Stored items:
------------------------------

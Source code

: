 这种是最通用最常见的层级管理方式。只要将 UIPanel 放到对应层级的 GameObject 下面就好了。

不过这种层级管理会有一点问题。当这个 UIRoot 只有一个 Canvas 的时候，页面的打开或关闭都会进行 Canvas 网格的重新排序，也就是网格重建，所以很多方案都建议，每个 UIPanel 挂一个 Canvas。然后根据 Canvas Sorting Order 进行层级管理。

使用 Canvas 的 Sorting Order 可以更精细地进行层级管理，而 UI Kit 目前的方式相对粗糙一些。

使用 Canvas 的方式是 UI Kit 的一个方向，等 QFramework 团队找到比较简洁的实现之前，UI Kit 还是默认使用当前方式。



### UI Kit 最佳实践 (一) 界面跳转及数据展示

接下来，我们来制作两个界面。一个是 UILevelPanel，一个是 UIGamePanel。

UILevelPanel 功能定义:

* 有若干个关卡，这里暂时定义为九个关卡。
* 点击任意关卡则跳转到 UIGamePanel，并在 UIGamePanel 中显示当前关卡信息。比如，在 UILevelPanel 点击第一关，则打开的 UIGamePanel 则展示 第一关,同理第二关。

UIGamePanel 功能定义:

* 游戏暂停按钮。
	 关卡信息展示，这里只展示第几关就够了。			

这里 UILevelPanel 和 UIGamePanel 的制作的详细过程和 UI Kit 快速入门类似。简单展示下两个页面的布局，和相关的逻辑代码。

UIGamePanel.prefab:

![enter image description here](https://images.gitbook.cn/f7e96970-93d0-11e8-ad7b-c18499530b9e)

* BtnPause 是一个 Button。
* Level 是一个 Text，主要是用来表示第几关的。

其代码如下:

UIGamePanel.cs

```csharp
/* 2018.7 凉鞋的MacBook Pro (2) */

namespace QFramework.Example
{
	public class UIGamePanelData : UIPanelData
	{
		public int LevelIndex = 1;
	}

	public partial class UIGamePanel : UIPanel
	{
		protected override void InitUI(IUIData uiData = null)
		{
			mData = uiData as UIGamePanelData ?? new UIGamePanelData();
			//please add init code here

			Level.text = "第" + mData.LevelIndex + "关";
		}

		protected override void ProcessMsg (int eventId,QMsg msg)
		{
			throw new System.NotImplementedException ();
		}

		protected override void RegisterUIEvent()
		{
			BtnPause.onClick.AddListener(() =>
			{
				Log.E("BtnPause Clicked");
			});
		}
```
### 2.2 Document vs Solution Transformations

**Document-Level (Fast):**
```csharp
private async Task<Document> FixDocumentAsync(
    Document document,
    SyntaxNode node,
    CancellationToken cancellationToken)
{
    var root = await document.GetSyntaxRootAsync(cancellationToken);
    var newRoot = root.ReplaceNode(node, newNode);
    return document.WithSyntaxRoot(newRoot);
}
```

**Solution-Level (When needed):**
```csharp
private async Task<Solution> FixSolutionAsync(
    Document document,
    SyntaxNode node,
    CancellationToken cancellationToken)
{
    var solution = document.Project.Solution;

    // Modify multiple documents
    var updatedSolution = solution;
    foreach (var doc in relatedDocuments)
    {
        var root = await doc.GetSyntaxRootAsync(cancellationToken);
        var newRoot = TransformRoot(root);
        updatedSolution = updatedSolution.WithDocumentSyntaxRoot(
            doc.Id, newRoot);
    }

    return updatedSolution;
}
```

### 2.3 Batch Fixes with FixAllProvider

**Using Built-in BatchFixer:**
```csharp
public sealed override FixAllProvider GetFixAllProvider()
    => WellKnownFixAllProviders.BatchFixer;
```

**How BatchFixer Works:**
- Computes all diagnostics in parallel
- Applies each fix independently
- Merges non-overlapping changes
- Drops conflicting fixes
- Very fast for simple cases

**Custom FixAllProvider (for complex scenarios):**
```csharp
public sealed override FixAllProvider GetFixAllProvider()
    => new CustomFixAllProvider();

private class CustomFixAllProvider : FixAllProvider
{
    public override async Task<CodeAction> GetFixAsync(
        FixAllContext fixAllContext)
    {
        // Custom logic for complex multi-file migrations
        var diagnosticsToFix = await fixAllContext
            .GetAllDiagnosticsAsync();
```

------------------------------

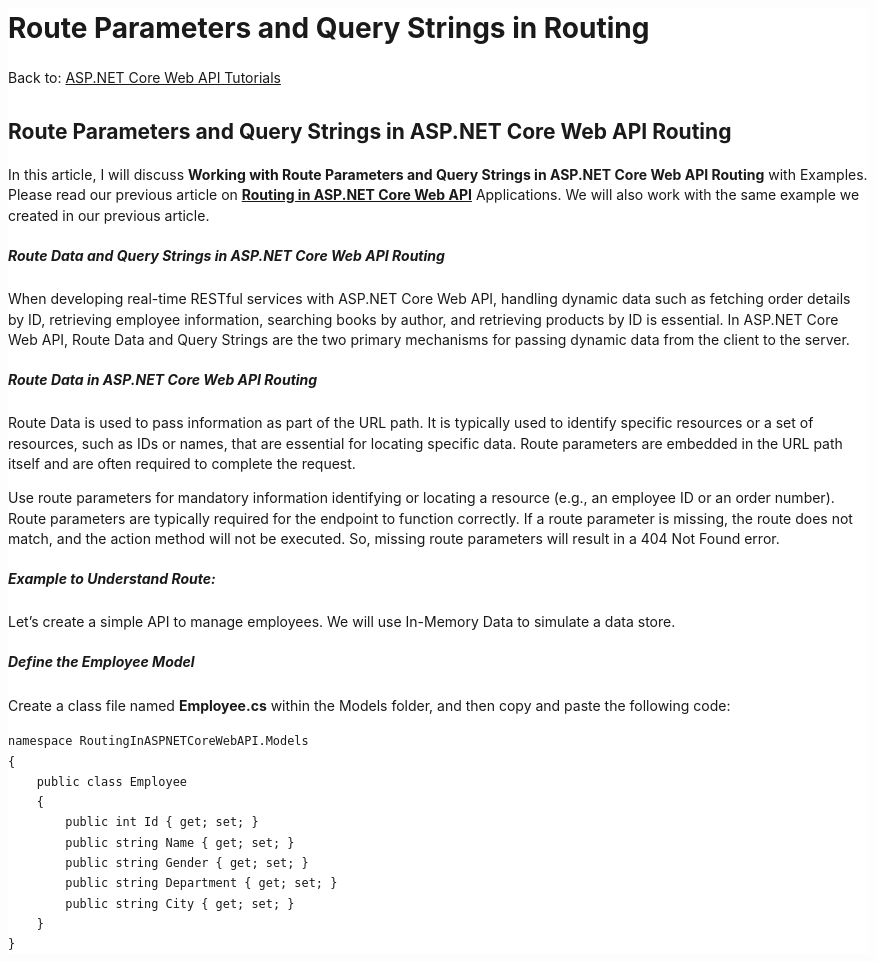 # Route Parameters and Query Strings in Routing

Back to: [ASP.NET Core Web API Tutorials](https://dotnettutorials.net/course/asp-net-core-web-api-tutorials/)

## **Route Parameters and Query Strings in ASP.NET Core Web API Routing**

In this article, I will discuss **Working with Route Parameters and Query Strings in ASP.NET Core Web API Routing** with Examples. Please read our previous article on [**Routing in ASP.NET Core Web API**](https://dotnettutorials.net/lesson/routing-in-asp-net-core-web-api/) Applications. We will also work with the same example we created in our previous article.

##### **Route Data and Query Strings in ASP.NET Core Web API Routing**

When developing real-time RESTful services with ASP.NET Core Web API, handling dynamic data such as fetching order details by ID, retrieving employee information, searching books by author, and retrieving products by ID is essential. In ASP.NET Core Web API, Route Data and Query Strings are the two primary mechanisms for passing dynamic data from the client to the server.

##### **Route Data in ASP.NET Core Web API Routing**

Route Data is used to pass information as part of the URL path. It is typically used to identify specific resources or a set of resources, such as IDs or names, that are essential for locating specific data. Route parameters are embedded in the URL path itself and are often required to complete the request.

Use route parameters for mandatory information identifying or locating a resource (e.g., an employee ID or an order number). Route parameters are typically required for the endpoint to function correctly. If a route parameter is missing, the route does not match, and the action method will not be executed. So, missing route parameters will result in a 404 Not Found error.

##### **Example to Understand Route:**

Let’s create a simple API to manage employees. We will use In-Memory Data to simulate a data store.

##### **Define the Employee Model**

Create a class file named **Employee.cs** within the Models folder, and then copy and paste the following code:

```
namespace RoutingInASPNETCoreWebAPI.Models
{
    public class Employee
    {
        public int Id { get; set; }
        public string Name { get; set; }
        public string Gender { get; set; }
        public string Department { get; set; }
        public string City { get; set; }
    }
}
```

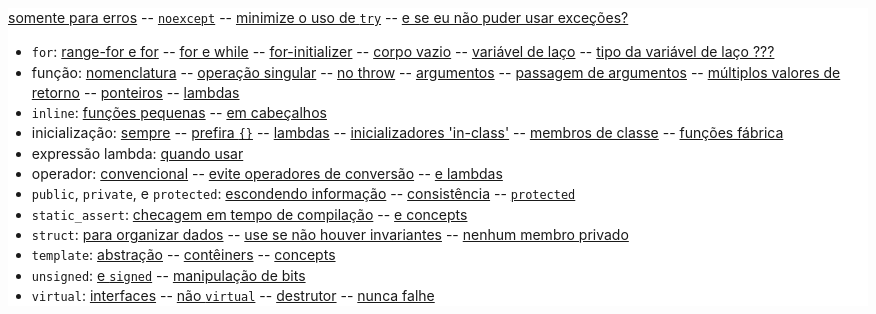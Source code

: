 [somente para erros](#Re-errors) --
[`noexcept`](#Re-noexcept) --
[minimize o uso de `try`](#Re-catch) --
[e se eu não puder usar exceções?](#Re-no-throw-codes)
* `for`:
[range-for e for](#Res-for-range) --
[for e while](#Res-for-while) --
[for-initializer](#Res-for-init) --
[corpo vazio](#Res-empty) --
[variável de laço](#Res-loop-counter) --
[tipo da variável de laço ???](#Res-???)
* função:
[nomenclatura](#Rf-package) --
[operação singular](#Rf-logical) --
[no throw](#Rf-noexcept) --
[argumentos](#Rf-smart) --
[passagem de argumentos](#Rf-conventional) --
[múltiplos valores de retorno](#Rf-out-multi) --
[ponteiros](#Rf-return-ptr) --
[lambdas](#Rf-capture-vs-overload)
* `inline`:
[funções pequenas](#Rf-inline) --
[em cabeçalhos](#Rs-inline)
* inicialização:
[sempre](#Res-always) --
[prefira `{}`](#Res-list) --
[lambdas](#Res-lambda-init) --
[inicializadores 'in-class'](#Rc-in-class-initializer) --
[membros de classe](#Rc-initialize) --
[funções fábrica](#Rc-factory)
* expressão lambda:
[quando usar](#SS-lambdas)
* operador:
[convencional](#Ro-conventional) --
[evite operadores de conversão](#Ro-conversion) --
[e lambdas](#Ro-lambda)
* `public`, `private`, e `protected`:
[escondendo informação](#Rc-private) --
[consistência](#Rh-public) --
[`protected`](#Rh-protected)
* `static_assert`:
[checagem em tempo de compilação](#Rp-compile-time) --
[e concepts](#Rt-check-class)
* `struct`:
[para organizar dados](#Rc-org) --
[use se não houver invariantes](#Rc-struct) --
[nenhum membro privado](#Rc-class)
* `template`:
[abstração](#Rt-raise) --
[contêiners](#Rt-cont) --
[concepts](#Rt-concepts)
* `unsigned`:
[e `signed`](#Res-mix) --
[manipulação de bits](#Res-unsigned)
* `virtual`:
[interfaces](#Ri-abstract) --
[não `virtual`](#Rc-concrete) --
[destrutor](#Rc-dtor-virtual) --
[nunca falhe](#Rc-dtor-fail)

------------------------------

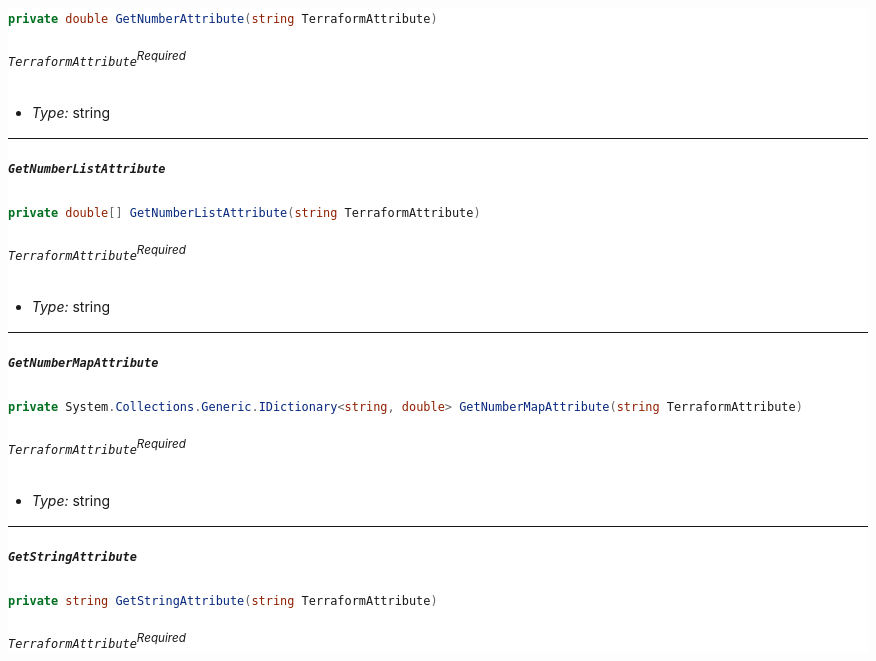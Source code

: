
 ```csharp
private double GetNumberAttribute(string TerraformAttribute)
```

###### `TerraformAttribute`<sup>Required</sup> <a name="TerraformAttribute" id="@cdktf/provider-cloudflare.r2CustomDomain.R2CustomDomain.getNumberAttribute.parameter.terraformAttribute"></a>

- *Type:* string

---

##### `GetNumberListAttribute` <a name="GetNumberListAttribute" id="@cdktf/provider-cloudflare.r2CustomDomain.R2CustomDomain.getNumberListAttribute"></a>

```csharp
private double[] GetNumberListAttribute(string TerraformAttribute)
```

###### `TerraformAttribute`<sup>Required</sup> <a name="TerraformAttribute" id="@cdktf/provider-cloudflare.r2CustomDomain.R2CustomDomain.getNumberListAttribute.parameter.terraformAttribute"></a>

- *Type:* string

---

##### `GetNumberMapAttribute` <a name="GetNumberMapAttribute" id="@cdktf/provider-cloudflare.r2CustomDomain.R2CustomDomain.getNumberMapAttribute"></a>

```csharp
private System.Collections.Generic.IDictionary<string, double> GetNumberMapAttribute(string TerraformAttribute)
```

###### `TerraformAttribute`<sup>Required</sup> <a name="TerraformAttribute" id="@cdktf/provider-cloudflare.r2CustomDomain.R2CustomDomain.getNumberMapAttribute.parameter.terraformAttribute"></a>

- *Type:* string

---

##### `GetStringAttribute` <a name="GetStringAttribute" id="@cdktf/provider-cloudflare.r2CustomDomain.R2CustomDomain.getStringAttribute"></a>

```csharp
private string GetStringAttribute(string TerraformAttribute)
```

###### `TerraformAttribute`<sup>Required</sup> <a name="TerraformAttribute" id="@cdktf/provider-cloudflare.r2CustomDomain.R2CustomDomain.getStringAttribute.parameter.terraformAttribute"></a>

------------------------------

=== The problem ===
Looking at the data above, how many lines hold the string "updatedSolution"? Reply with only the number.

=== Solution ===
3